External “blind” classification reached 100% accuracy for predicting the class of four unknown donors, showing excellent prediction results and indicating that the model is not majorly overfit. While “blind” external validation was able to show the reliability of the method for diagnosing AD based on saliva, it should be noted this study was designed as a proof-of-concept and the test data set was created using only a few samples. Therefore, more testing is necessary to obtain a strong understanding of the classification accuracy and generalizability of the method. Mean spectra of all four unknown samples are provided in the Supplementary Material 5.
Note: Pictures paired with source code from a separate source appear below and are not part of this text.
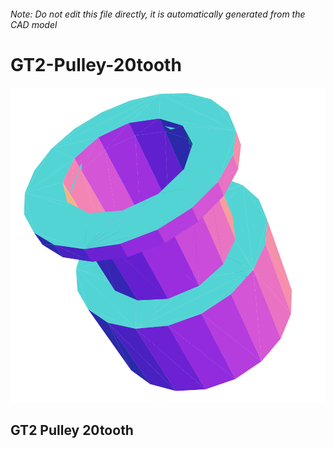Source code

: ###### Note: Do not edit this file directly, it is automatically generated from the CAD model

# GT2-Pulley-20tooth

![](/project.svg)

## GT2 Pulley 20tooth


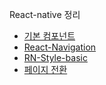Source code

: React-native 정리

- [기본 컴포넌트](./pages/basic-components.md)
- [React-Navigation](./pages/react-navigation.md)
- [RN-Style-basic](./pages/RN-Style-basic.md)
- [페이지 전환](./pages/pagenation.md)
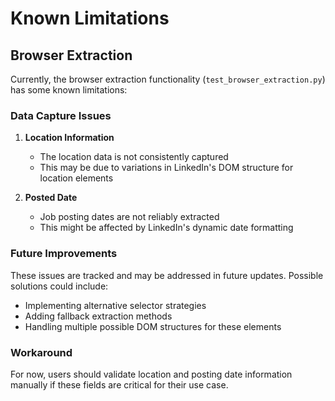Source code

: # Known Limitations

## Browser Extraction
Currently, the browser extraction functionality (`test_browser_extraction.py`) has some known limitations:

### Data Capture Issues
1. **Location Information**
   - The location data is not consistently captured
   - This may be due to variations in LinkedIn's DOM structure for location elements

2. **Posted Date**
   - Job posting dates are not reliably extracted
   - This might be affected by LinkedIn's dynamic date formatting

### Future Improvements
These issues are tracked and may be addressed in future updates. Possible solutions could include:
- Implementing alternative selector strategies
- Adding fallback extraction methods
- Handling multiple possible DOM structures for these elements

### Workaround
For now, users should validate location and posting date information manually if these fields are critical for their use case. 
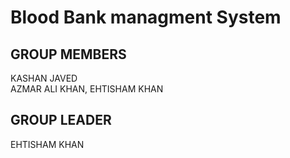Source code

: # Blood Bank managment System


   
  
  
  ## GROUP MEMBERS
  KASHAN JAVED    
  AZMAR ALI KHAN, 
  EHTISHAM KHAN
  
  ## GROUP LEADER
  EHTISHAM KHAN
This proof-of-concept study demonstrates the incredible potential of Raman hyperspectroscopy to identify and screen for AD based on analysis of saliva. This technique is sensitive and specific for distinguishing between samples from different classes and is an exemplar non-invasive technique, as saliva can be collected easily through passive drooling. Raman hyperspectroscopy in combination with machine learning was used to successfully differentiate saliva collected from patients with AD or with MCI from normative individuals with an average accuracy of 99%. GA identified areas of spectral data with the strongest differentiation capabilities; the assignments of these identified spectral bands can be attributed to various proteins, amino acids, and lipids, many of which have previously been reported in the literature as potential biomarkers for AD. These important differences in spectral data were utilized by ANN to successfully execute classification between the three different sets of samples. The results were verified through “blind” external validation using an independent dataset to comprehend how well the novel method could classify new unknown data. All four samples used for this task were correctly predicted. Based on such successful results, Raman hyperspectroscopic analysis of saliva is shown here to have a remarkable potential for use as a non-invasive, efficient, and accurate technique for diagnosing AD.